* _What needs to be done_: Repeat exactly the lines below that lie between the line with "Engine/host object: owns" and the line with "Frozen non-owning public", counting both of those lines as part of the answer.

* _Stored records_:
● ● ●

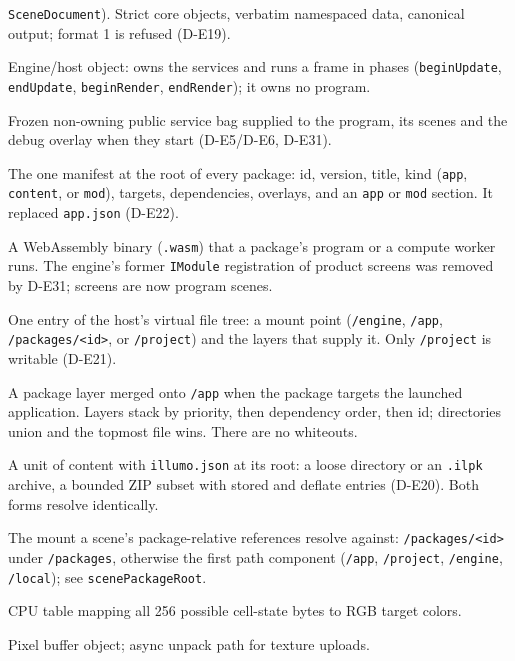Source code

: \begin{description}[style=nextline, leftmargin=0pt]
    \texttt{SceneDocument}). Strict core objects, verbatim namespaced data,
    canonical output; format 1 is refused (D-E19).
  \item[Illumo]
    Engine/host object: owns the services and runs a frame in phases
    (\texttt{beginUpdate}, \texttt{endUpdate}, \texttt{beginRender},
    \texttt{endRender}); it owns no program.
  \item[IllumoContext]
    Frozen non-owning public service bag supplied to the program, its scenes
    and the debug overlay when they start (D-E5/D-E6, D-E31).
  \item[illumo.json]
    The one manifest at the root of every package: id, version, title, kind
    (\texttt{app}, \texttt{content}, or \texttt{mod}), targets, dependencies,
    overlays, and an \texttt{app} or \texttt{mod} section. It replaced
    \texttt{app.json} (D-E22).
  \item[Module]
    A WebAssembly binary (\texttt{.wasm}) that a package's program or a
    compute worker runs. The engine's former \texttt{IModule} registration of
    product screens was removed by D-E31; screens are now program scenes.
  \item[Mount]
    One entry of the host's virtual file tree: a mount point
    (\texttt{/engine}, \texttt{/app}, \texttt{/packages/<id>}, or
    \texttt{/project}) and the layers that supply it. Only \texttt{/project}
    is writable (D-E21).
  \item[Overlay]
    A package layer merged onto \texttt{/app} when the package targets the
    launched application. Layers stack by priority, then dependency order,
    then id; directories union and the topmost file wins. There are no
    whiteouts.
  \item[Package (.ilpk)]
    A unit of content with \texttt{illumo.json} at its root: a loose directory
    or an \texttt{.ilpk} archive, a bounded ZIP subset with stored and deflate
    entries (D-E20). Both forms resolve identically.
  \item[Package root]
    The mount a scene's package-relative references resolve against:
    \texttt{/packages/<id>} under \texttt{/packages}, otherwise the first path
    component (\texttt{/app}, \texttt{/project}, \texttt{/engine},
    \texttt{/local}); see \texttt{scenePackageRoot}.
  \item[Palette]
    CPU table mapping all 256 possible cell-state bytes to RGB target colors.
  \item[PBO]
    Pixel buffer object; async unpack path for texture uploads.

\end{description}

● ● ●

* _Expected output_:
    Engine/host object: owns the services and runs a frame in phases
    (\texttt{beginUpdate}, \texttt{endUpdate}, \texttt{beginRender},
    \texttt{endRender}); it owns no program.
  \item[IllumoContext]
    Frozen non-owning public service bag supplied to the program, its scenes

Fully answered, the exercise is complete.